Cryogenic scintillating crystals for NSIs and accelerator-based dark matter search

The feasibility of using an undoped cesium iodide (CsI) detector directly coupled to SiPM arrays in a cryogenic environment at the Spallation Neutron Source (SNS), Oak Ridge National Laboratory (ORNL) for the detection of low-mass dark matter (LDM) particles (~MeV) and non-standard neutrino interactions (NSIs), was studied as part of the detector R&D effort of the COHERENT experiment.

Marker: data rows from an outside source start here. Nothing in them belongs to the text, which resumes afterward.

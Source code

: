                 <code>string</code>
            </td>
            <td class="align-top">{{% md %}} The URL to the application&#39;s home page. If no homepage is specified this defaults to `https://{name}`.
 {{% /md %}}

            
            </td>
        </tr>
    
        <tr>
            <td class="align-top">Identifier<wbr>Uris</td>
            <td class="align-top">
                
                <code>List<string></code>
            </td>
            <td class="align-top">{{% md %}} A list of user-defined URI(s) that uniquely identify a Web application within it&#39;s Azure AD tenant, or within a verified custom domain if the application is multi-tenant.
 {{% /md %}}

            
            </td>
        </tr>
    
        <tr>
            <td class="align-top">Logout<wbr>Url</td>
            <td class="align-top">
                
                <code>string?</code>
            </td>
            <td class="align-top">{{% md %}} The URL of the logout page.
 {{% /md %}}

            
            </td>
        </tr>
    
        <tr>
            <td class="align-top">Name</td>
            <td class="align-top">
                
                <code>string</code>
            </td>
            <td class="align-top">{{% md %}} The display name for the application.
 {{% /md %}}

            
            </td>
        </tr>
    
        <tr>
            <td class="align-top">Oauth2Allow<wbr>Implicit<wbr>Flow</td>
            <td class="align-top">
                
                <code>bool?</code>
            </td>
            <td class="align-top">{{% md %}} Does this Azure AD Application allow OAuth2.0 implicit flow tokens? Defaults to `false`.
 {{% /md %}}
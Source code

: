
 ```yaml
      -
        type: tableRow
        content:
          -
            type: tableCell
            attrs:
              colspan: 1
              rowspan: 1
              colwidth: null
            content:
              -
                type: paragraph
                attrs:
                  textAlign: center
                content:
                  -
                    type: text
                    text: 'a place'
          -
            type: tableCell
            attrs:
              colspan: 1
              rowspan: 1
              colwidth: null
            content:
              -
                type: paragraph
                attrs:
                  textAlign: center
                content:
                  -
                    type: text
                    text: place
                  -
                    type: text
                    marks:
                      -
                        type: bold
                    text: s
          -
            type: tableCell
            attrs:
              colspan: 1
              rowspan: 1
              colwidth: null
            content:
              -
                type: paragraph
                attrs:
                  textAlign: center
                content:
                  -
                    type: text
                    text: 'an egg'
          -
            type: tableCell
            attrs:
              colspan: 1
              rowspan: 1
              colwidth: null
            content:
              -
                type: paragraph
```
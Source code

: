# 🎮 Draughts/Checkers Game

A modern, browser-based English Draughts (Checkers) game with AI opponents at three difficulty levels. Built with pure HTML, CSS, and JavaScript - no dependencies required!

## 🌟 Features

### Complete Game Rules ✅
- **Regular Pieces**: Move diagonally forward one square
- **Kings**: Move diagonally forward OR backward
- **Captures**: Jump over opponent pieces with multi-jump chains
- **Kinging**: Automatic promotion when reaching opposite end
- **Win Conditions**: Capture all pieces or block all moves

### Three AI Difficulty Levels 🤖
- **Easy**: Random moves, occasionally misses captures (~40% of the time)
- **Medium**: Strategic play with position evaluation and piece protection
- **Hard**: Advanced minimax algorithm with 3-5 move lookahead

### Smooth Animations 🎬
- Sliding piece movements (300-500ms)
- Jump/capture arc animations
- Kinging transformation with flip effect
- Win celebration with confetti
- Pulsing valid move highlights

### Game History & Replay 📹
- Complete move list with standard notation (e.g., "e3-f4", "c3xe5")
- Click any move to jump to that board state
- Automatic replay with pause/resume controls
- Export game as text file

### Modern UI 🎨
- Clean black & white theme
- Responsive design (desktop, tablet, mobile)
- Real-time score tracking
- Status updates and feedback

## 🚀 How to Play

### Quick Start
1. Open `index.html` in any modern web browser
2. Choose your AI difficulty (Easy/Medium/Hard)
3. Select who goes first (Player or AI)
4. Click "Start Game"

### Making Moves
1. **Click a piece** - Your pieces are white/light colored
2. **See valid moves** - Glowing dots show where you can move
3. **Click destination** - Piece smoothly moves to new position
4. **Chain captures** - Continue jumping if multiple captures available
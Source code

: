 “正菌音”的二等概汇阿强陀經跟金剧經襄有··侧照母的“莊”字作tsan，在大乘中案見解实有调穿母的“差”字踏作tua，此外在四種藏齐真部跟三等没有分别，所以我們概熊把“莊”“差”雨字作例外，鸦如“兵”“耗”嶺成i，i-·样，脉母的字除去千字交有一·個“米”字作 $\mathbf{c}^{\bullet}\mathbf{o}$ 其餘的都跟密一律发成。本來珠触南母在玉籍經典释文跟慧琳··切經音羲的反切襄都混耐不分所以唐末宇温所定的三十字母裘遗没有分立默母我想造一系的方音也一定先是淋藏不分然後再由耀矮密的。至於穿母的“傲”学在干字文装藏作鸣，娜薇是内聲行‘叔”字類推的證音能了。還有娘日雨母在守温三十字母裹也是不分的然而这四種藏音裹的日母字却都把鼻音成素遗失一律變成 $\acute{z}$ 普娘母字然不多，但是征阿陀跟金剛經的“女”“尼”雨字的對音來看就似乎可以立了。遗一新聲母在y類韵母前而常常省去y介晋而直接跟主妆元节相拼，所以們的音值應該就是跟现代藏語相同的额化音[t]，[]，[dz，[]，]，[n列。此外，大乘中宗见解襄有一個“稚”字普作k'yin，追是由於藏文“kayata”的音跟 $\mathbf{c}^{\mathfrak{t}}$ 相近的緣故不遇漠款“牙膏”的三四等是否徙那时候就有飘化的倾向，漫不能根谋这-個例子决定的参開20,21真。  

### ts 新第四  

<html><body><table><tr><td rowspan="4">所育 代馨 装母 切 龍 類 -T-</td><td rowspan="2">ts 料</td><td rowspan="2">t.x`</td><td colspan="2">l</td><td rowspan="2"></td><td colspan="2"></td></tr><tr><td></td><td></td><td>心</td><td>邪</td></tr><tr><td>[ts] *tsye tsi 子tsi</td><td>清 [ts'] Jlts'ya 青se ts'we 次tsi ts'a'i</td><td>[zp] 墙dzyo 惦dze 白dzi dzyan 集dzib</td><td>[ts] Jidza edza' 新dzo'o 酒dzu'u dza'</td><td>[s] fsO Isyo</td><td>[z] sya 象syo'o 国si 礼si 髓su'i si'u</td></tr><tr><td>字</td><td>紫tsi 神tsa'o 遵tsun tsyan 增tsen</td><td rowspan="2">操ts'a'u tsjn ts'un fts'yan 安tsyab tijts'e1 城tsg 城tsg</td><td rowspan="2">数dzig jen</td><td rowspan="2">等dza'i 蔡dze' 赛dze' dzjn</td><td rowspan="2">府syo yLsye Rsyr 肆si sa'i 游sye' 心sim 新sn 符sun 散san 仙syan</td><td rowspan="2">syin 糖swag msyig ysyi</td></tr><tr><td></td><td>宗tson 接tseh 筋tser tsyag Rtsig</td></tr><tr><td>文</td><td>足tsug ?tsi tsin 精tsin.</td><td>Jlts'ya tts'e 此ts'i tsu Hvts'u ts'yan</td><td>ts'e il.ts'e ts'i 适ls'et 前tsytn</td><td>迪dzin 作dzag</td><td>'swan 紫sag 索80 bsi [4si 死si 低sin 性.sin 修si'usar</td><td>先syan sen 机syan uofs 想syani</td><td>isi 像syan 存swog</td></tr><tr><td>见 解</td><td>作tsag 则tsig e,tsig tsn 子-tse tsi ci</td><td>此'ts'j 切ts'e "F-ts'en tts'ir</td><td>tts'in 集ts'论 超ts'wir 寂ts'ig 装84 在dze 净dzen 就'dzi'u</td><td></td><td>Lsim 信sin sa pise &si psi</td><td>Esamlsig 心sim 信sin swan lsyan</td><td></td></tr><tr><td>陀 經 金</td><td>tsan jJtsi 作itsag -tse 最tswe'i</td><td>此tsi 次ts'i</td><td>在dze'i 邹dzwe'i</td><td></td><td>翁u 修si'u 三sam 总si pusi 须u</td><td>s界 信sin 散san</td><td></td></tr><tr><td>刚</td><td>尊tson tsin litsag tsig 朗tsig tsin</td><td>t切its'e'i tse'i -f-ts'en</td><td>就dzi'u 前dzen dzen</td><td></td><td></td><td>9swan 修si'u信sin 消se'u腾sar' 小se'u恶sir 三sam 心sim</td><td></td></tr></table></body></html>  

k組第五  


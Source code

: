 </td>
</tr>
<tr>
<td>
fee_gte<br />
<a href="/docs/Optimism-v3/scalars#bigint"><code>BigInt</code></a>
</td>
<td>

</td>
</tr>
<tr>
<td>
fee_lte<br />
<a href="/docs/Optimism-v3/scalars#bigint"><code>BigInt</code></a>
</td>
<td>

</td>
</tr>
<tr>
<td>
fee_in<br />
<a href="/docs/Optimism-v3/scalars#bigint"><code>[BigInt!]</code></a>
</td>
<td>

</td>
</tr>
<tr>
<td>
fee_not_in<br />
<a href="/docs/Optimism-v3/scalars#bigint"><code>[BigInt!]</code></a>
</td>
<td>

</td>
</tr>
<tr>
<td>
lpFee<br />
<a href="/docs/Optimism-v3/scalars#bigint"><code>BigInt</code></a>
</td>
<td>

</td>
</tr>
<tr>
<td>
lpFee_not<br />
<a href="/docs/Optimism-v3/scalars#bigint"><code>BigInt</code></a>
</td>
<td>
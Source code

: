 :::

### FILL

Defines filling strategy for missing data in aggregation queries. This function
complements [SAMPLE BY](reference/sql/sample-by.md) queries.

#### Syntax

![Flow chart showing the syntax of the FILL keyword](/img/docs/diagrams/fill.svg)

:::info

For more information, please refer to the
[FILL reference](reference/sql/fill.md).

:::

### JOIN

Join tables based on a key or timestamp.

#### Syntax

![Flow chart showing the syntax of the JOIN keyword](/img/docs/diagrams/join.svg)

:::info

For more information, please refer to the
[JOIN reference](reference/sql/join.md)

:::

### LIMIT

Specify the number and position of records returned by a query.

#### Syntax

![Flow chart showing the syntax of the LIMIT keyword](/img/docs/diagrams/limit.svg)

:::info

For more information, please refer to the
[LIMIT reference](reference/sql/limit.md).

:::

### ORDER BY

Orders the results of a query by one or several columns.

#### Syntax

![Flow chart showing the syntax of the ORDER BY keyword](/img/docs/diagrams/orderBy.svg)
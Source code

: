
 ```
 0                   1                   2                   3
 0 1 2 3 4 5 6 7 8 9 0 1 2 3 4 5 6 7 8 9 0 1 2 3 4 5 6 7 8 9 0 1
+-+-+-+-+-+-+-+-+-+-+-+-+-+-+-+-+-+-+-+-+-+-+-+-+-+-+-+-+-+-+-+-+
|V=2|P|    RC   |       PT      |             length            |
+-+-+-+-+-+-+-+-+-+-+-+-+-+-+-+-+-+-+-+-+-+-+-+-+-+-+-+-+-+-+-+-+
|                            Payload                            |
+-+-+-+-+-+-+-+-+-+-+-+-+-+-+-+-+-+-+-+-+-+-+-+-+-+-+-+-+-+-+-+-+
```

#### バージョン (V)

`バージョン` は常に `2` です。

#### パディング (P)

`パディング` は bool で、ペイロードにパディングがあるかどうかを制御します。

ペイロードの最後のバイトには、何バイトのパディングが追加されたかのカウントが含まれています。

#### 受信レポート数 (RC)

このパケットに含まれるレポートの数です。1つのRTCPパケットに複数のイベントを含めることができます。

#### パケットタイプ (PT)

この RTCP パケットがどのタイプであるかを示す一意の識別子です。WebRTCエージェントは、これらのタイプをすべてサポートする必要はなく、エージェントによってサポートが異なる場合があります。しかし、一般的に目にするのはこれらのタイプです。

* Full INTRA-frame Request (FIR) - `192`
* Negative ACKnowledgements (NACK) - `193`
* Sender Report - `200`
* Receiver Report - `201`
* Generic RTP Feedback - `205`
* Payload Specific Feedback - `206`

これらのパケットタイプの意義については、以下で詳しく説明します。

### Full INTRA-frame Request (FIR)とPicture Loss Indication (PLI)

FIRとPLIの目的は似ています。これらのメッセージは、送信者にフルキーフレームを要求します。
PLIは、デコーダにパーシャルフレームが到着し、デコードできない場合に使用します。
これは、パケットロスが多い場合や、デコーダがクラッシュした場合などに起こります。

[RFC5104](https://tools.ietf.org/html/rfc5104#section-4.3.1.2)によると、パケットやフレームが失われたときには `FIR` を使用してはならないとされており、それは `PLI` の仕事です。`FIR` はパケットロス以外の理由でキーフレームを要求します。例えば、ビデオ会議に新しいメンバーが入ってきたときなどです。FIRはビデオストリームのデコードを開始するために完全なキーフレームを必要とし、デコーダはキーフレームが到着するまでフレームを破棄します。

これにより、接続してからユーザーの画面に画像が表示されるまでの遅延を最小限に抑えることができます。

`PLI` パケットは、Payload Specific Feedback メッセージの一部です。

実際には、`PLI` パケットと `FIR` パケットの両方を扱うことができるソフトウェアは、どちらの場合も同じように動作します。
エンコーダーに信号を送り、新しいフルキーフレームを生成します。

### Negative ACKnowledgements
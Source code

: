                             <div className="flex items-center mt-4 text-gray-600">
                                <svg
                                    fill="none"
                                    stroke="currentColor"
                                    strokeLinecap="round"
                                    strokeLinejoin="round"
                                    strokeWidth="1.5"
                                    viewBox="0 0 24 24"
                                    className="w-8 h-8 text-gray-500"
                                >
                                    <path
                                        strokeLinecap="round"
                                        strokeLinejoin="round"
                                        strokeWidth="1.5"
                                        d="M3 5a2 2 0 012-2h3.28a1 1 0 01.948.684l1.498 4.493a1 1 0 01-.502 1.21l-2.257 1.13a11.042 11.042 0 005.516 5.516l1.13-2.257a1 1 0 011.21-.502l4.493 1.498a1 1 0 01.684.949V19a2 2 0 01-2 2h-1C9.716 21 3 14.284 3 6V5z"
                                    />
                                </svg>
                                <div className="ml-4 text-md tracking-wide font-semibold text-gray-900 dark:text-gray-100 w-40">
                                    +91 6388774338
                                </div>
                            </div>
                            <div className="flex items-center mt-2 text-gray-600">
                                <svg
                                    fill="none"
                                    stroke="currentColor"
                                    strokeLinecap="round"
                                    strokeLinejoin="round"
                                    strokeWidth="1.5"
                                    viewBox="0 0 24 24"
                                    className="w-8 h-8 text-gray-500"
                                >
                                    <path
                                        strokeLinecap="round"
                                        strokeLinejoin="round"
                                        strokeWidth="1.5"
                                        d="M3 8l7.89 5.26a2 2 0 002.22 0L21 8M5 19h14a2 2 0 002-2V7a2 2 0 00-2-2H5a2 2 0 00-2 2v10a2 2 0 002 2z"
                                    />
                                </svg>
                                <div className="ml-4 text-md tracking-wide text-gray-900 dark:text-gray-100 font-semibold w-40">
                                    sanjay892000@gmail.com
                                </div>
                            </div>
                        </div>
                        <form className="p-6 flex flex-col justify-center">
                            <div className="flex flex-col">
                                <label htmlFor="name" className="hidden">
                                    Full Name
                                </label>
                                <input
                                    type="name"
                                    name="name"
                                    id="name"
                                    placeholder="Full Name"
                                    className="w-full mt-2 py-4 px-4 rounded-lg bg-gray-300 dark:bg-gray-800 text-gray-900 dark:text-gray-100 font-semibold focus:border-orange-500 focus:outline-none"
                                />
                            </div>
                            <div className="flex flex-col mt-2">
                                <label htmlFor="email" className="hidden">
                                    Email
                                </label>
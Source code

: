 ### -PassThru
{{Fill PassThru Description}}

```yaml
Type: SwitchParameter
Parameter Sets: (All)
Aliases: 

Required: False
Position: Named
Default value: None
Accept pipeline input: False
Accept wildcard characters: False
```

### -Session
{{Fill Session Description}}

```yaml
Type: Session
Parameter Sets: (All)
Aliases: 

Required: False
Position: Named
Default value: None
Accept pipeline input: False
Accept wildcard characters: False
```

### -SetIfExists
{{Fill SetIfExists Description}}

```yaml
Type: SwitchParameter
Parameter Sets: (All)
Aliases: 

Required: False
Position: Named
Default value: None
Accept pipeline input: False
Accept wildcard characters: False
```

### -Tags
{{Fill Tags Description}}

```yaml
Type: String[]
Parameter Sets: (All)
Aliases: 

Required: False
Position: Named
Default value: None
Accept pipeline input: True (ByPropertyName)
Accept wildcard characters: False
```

The COHERENT collaboration firstly measured Coherent Elastic Neutrino-Nucleus Scattering (CEvNS) in 2017. CEvNS is a neutral-current process where a neutrino scatters a nucleus via the exchange of a Z boson, and the nucleus recoils as a whole. CEvNS dominates for medium nuclei for neutrino energies less than about 50 MeV, the only experimental signature of that occurred is the tiny energy deposited by the nuclear recoil in the target material. Therefore, the energy threshold of the detector needs to be low enough to make the detection possible.



The key ingredients of the proposed technology compared to the previous CsI (Na) detectors will be the main discussion. The conservative estimated energy threshold of the prototype and the corresponding results will be shown.